▸ **Problem statement**
Copy exactly the lines from the start of the material through the line with "## Para conocer mas acerca de los ejemplos". Pictures stay out of the copy.
········
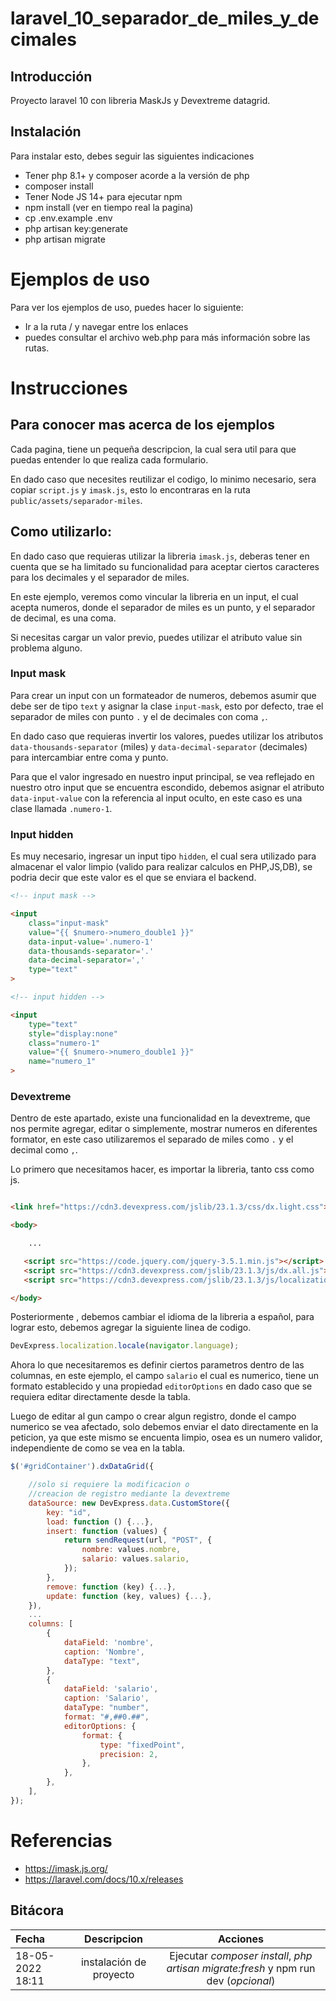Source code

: # laravel_10_separador_de_miles_y_decimales 
 
## Introducción
Proyecto laravel 10 con libreria MaskJs y Devextreme datagrid.

## Instalación
Para instalar esto, debes seguir las siguientes indicaciones
- Tener php 8.1+ y composer acorde a la versión de php
- composer install
- Tener Node JS 14+ para ejecutar npm
- npm install (ver en tiempo real la pagina)
- cp .env.example .env
- php artisan key:generate
- php artisan migrate

# Ejemplos de uso
Para ver los ejemplos de uso, puedes hacer lo siguiente:
- Ir a la ruta / y navegar entre los enlaces
- puedes consultar el archivo web.php para más información sobre las rutas.

# Instrucciones
## Para conocer mas acerca de los ejemplos
Cada pagina, tiene un pequeña descripcion, la cual sera util para que puedas entender lo que realiza cada formulario.

En dado caso que necesites reutilizar el codigo, lo minimo necesario, sera copiar `script.js` y `imask.js`,
esto lo encontraras en la ruta `public/assets/separador-miles`.

## Como utilizarlo:
En dado caso que requieras utilizar la libreria `imask.js`, deberas tener en cuenta que se ha limitado su funcionalidad para aceptar ciertos caracteres para los decimales y el separador de miles.

En este ejemplo, veremos como vincular la libreria en un input, el cual acepta numeros, donde el separador de miles es un punto, y el separador de decimal, es una coma.

Si necesitas cargar un valor previo, puedes utilizar el atributo value sin problema alguno.

### Input mask
Para crear un input con un formateador de numeros, debemos asumir que debe ser de tipo `text` y asignar la clase `input-mask`, esto por defecto, trae el separador de miles con punto `.` y el de decimales con coma `,`.

En dado caso que requieras invertir los valores, puedes utilizar los atributos `data-thousands-separator` (miles) y `data-decimal-separator` (decimales) para intercambiar entre coma y punto.

Para que el valor ingresado en nuestro input principal, se vea reflejado en nuestro otro input que se encuentra escondido, debemos asignar el atributo `data-input-value` con la referencia al input oculto, en este caso es una clase llamada `.numero-1`.


### Input hidden
Es muy necesario, ingresar un input tipo `hidden`, el cual sera utilizado para almacenar el valor limpio (valido para realizar calculos en PHP,JS,DB), se podria decir que este valor es el que se enviara el backend.


```html
<!-- input mask -->

<input 
    class="input-mask" 
    value="{{ $numero->numero_double1 }}" 
    data-input-value='.numero-1' 
    data-thousands-separator='.' 
    data-decimal-separator=',' 
    type="text"
>

<!-- input hidden -->

<input 
    type="text" 
    style="display:none" 
    class="numero-1" 
    value="{{ $numero->numero_double1 }}" 
    name="numero_1" 
>
```

### Devextreme

Dentro de este apartado, existe una funcionalidad en la devextreme, que nos permite agregar, editar o simplemente, mostrar numeros en diferentes formator, en este caso utilizaremos el separado de miles como `.` y el decimal como `,`.

Lo primero que necesitamos hacer, es importar la libreria, tanto css como js.

```html

<link href="https://cdn3.devexpress.com/jslib/23.1.3/css/dx.light.css">

<body>

    ...

   <script src="https://code.jquery.com/jquery-3.5.1.min.js"></script>
   <script src="https://cdn3.devexpress.com/jslib/23.1.3/js/dx.all.js"></script>
   <script src="https://cdn3.devexpress.com/jslib/23.1.3/js/localization/dx.messages.es.js"></script>

</body>
```
Posteriormente , debemos cambiar el idioma de la libreria a español, para lograr esto, debemos agregar la siguiente linea de codigo.

```js
DevExpress.localization.locale(navigator.language);
```
Ahora lo que necesitaremos es definir ciertos parametros dentro de las columnas,
en este ejemplo, el campo `salario` el cual es numerico, tiene un formato establecido y una propiedad `editorOptions`
en dado caso que se requiera editar directamente desde la tabla.

Luego de editar al gun campo o crear algun registro, donde el campo numerico se vea afectado, solo debemos enviar el dato directamente en la peticion, ya que este mismo se encuenta limpio, osea es un numero validor, independiente de como se vea en la tabla.

```js
$('#gridContainer').dxDataGrid({

    //solo si requiere la modificacion o 
    //creacion de registro mediante la devextreme
    dataSource: new DevExpress.data.CustomStore({
        key: "id",
        load: function () {...},
        insert: function (values) {
            return sendRequest(url, "POST", {
                nombre: values.nombre,
                salario: values.salario,
            }); 
        },
        remove: function (key) {...},
        update: function (key, values) {...}, 
    }),
    ...
    columns: [
        {
            dataField: 'nombre',
            caption: 'Nombre',
            dataType: "text",
        },
        {
            dataField: 'salario',
            caption: 'Salario',
            dataType: "number",
            format: "#,##0.##",
            editorOptions: {
                format: {
                    type: "fixedPoint",
                    precision: 2,
                },
            },
        },
    ],
});

```


# Referencias
- https://imask.js.org/
- https://laravel.com/docs/10.x/releases

## Bitácora

Fecha | Descripcion | Acciones
| :-- | :-: | :-:
18-05-2022 18:11 | instalación de proyecto | Ejecutar _composer install_, _php artisan migrate:fresh_ y npm run dev (_opcional_)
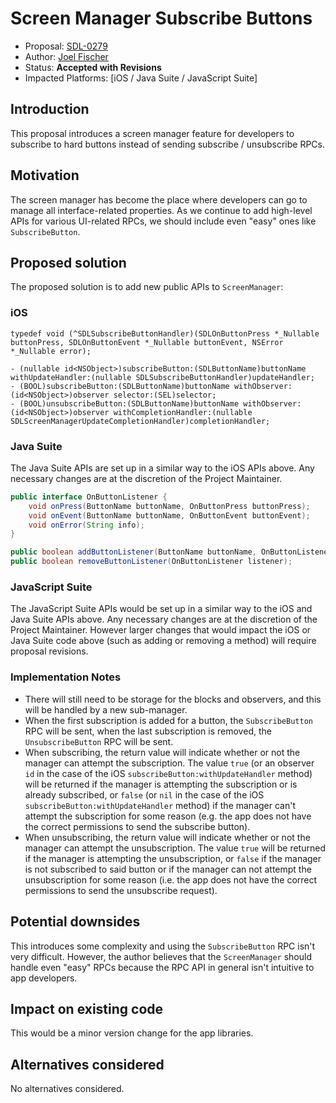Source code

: # Screen Manager Subscribe Buttons

* Proposal: [SDL-0279](0279-screen-manager-subscribe-buttons.md)
* Author: [Joel Fischer](https://github.com/joeljfischer)
* Status: **Accepted with Revisions**
* Impacted Platforms: [iOS / Java Suite / JavaScript Suite]

## Introduction
This proposal introduces a screen manager feature for developers to subscribe to hard buttons instead of sending subscribe / unsubscribe RPCs.

## Motivation
The screen manager has become the place where developers can go to manage all interface-related properties. As we continue to add high-level APIs for various UI-related RPCs, we should include even "easy" ones like `SubscribeButton`.

## Proposed solution
The proposed solution is to add new public APIs to `ScreenManager`:

### iOS
```objc
typedef void (^SDLSubscribeButtonHandler)(SDLOnButtonPress *_Nullable buttonPress, SDLOnButtonEvent *_Nullable buttonEvent, NSError *_Nullable error);

- (nullable id<NSObject>)subscribeButton:(SDLButtonName)buttonName withUpdateHandler:(nullable SDLSubscribeButtonHandler)updateHandler;
- (BOOL)subscribeButton:(SDLButtonName)buttonName withObserver:(id<NSObject>)observer selector:(SEL)selector;
- (BOOL)unsubscribeButton:(SDLButtonName)buttonName withObserver:(id<NSObject>)observer withCompletionHandler:(nullable SDLScreenManagerUpdateCompletionHandler)completionHandler;
```

### Java Suite
The Java Suite APIs are set up in a similar way to the iOS APIs above. Any necessary changes are at the discretion of the Project Maintainer.

```java
public interface OnButtonListener {
    void onPress(ButtonName buttonName, OnButtonPress buttonPress);
    void onEvent(ButtonName buttonName, OnButtonEvent buttonEvent);
    void onError(String info);
}

public boolean addButtonListener(ButtonName buttonName, OnButtonListener listener);
public boolean removeButtonListener(OnButtonListener listener);
```

### JavaScript Suite
The JavaScript Suite APIs would be set up in a similar way to the iOS and Java Suite APIs above. Any necessary changes are at the discretion of the Project Maintainer. However larger changes that would impact the iOS or Java Suite code above (such as adding or removing a method) will require proposal revisions.

### Implementation Notes
* There will still need to be storage for the blocks and observers, and this will be handled by a new sub-manager.
* When the first subscription is added for a button, the `SubscribeButton` RPC will be sent, when the last subscription is removed, the `UnsubscribeButton` RPC will be sent.
* When subscribing, the return value will indicate whether or not the manager can attempt the subscription. The value `true` (or an observer `id` in the case of the iOS `subscribeButton:withUpdateHandler` method) will be returned if the manager is attempting the subscription or is already subscribed, or `false` (or `nil` in the case of the iOS `subscribeButton:withUpdateHandler` method) if the manager can't attempt the subscription for some reason (e.g. the app does not have the correct permissions to send the subscribe button).
* When unsubscribing, the return value will indicate whether or not the manager can attempt the unsubscription. The value `true` will be returned if the manager is attempting the unsubscription, or `false` if the manager is not subscribed to said button or if the manager can not attempt the unsubscription for some reason (i.e. the app does not have the correct permissions to send the unsubscribe request).

## Potential downsides
This introduces some complexity and using the `SubscribeButton` RPC isn't very difficult. However, the author believes that the `ScreenManager` should handle even "easy" RPCs because the RPC API in general isn't intuitive to app developers.

## Impact on existing code
This would be a minor version change for the app libraries.

## Alternatives considered
No alternatives considered.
········
▸ **Output for this exercise**
Source code

: # laravel_10_separador_de_miles_y_decimales 
 
## Introducción
Proyecto laravel 10 con libreria MaskJs y Devextreme datagrid.

## Instalación
Para instalar esto, debes seguir las siguientes indicaciones
- Tener php 8.1+ y composer acorde a la versión de php
- composer install
- Tener Node JS 14+ para ejecutar npm
- npm install (ver en tiempo real la pagina)
- cp .env.example .env
- php artisan key:generate
- php artisan migrate

# Ejemplos de uso
Para ver los ejemplos de uso, puedes hacer lo siguiente:
- Ir a la ruta / y navegar entre los enlaces
- puedes consultar el archivo web.php para más información sobre las rutas.

# Instrucciones
## Para conocer mas acerca de los ejemplos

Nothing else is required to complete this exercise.